I measured the input impedance of my oscilloscope with a DMM. When the scope was turned off, the DMM measured about \$1.2\mathrm{M\Omega}\$. However, when the scope was turned on, the DMM measured pretty much exactly \$1\mathrm{M\Omega}\$ (I could even see the 1V test input applied by the DMM on the oscilloscope screen!). This suggests to me that there is active circuitry involved in the scope's input impedance. If this is true, how can the input impedance be so precisely controlled? Based on my understanding, the input impedance to active circuitry will depend somewhat on the exact transistor characteristics.

Why can't the input impedance be much higher?

Why is the input impedance of an oscilloscope a standard \$1\mathrm{M\Omega}\$? Why can't it be higher than that? FET input stages can achieve input impedances on the order of teraohms! Why have such a low input impedance?

I suppose one benefit of a precise standard \$1\mathrm{M\Omega}\$ is it allows 10X probes and the like, which would only work if the scope had a precise input impedance that wasn't unreasonably large (like that of a FET input stage). However, even if the scope had a really high input impedance (e.g., teraohms), it seems to me that you could still have 10X probes just by having a 10:1 voltage divider inside the probe itself, with the scope measuring across a \$1\mathrm{M\Omega}\$ resistor inside the probe. If it had an input impedance on the order of teraohms, this would seem to be feasible.

Am I misunderstanding the input circuitry of a scope? Is it more complicated than I'm making it out to be? What are your thoughts on this?

The reason I thought of this is that I've recently been trying to measure the common-mode input impedance of an emitter-coupled differential pair, which is much larger than the scope input impedance, so it made me wonder why the input impedance can't be larger.

Best Answer

I would say a combination of a few factors.

  1. The input stages of an osciloscope are a difficult compromise. They need to be have a wide range of gains/attenutations, they need to be tolerant of user errors, and they need to pass high bandwidths. Adding a requirement for a very high DC resistance would just further complicate matters. In particular attenuators needed to handle the higher end of the scopes input level range would get much more complex/sensitive if they needed to have a very high DC resistance.
  2. It's a de-facto standard, changing to something else would lead to incompatibilities with existing probes etc.
  3. There wouldn't be much benefit anyway.

To further explain point 3, at moderate frequencies (from a few kilohertz upwards) the 1 megohm DC resistance of the scope input is not the dominant factor in the overall input impedance. The dominant factor is the capacitance, with the cable making probably the largest contribution.

(in fact at UHF/microwave frequencies it's common to reduce the scope input impedance to 50 ohm, so the inductance in the cable can balance out the capacitance and the cable becomes a properly matched transmission line)

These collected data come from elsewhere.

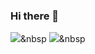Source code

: ### Hi there 👋
<img src="https://img.shields.io/badge/Python-3766AB?style=flat-square&logo=Python&logoColor=white"/></a>&nbsp 
<img src="https://img.shields.io/badge/Naver-03C75A?style=flat-square&logo=Naver&logoColor=white"/></a>&nbsp 

<!--
**sein0211/sein0211** is a ✨ _special_ ✨ repository because its `README.md` (this file) appears on your GitHub profile.

Here are some ideas to get you started:
<h1>Lee Sein</h1>
- 🔭 I’m currently working on ...
- 🌱 I’m currently learning ...
- 👯 I’m looking to collaborate on ...
- 🤔 I’m looking for help with ...
- 💬 Ask me about ...
- 📫 How to reach me: ...
- 😄 Pronouns: ...
- ⚡ Fun fact: ...
-->
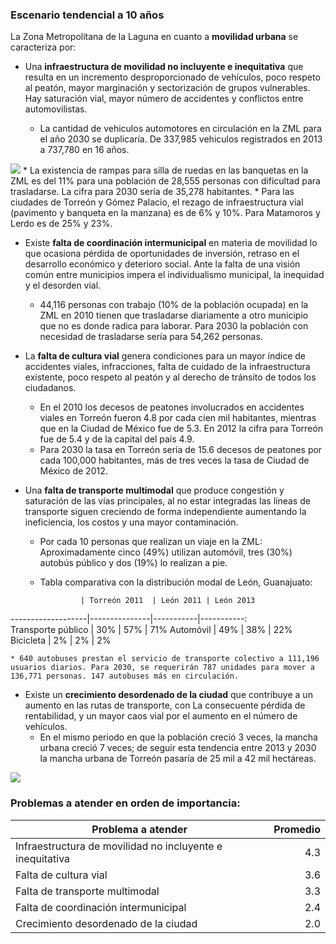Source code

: 
### Escenario tendencial a 10 años

La Zona Metropolitana de la Laguna en cuanto a **movilidad urbana** se caracteriza por:

* Una **infraestructura de movilidad no incluyente e inequitativa** que resulta en un incremento desproporcionado de vehículos, poco respeto al peatón, mayor marginación y sectorización de grupos vulnerables. Hay saturación vial, mayor número de accidentes y conflictos entre automovilistas.

    * La cantidad de vehiculos automotores en circulación en la ZML para el año 2030 se duplicaría. De 337,985 vehiculos registrados en 2013 a 737,780 en 16 años.
    
<img class="contenido-imagen" src="ct-movilidad-transporte/vehiculos-totales.png">              
    * La existencia de rampas para silla de ruedas en las banquetas en la ZML es del 11% para una población de 28,555 personas con dificultad para trasladarse. La cifra para 2030 sería de 35,278 habitantes.
    * Para las ciudades de Torreón y Gómez Palacio, el rezago de infraestructura vial (pavimento y banqueta en la manzana) es de 6% y 10%. Para Matamoros y Lerdo es de 25% y 23%. 
    
* Existe **falta de coordinación intermunicipal** en materia de movilidad lo que ocasiona pérdida de oportunidades de inversión, retraso en el desarrollo económico y deterioro social. Ante la falta de una visión común entre municipios impera el individualismo municipal, la inequidad y el desorden vial.

    * 44,116 personas con trabajo (10% de la población ocupada) en la ZML en 2010 tienen que trasladarse diariamente a otro municipio que no es donde radica para laborar. Para 2030 la población con necesidad de trasladarse sería para 54,262 personas.
    
    
* La **falta de cultura vial** genera condiciones para un mayor índice de accidentes viales, infracciones, falta de cuidado de la infraestructura existente, poco respeto al peatón y al derecho de tránsito de todos los ciudadanos.
    
    * En el 2010 los decesos de peatones involucrados en accidentes viales en Torreón fueron 4.8 por cada cien mil habitantes, mientras que en la Ciudad de México fue de 5.3. En 2012 la cifra para Torreón fue de 5.4 y de la capital del país 4.9.
    * Para 2030 la tasa en Torreón sería de 15.6 decesos de peatones por cada 100,000 habitantes, más de tres veces la tasa de Ciudad de México de 2012.
    
    
* Una **falta de transporte multimodal** que produce congestión y saturación de las vías principales, al no estar integradas las líneas de transporte siguen creciendo de forma independiente aumentando la ineficiencia, los costos y una mayor contaminación.
    
    * Por cada 10 personas que realizan un viaje en la ZML: Aproximadamente cinco (49%) utilizan automóvil, tres (30%) autobús público y dos (19%) lo realizan a pie.
    * Tabla comparativa con la distribución modal de León, Guanajuato:
 
                   | Torreón 2011  | León 2011 | León 2013 
-------------------|---------------|-----------|-----------:   
Transporte público |           30% |       57% |        71%
Automóvil          |           49% |       38% |        22%
Bicicleta          |            2% |        2% |         2%   

    * 640 autobuses prestan el servicio de transporte colectivo a 111,196 usuarios diarios. Para 2030, se requerirán 787 unidades para mover a 136,771 personas. 147 autobuses más en circulación.
    
* Existe un **crecimiento desordenado de la ciudad** que contribuye a un aumento en las rutas de transporte, con La consecuente pérdida de rentabilidad, y un mayor caos vial por el aumento en el número de vehículos.
    * En el mismo periodo en que la población creció 3 veces, la mancha urbana creció 7 veces; de seguir esta tendencia entre 2013 y 2030 la mancha urbana de Torreón pasaría de 25 mil a 42 mil hectáreas.
    
<img class="contenido-imagen" src="ct-movilidad-transporte/crecimiento-poblacional-urbano-2030.png">     

### Problemas a atender en orden de importancia:

Problema a atender                                        | Promedio
----------------------------------------------------------|---------:
Infraestructura de movilidad no incluyente e inequitativa |      4.3
Falta de cultura vial                                     |      3.6
Falta de transporte multimodal                            |      3.3
Falta de coordinación intermunicipal                      |      2.4
Crecimiento desordenado de la ciudad                      |      2.0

What this means is if high input impedances are desirable then it's much better to deal with that at the point of probing than at the scope. The typical compromise of cost/flexibility/input impedance for general use is an x10 passive probe.

If you need a really high DC resistance then the solution is to add a FET based amplifier in front of the scope, preferably as close to the point of measurement as possible.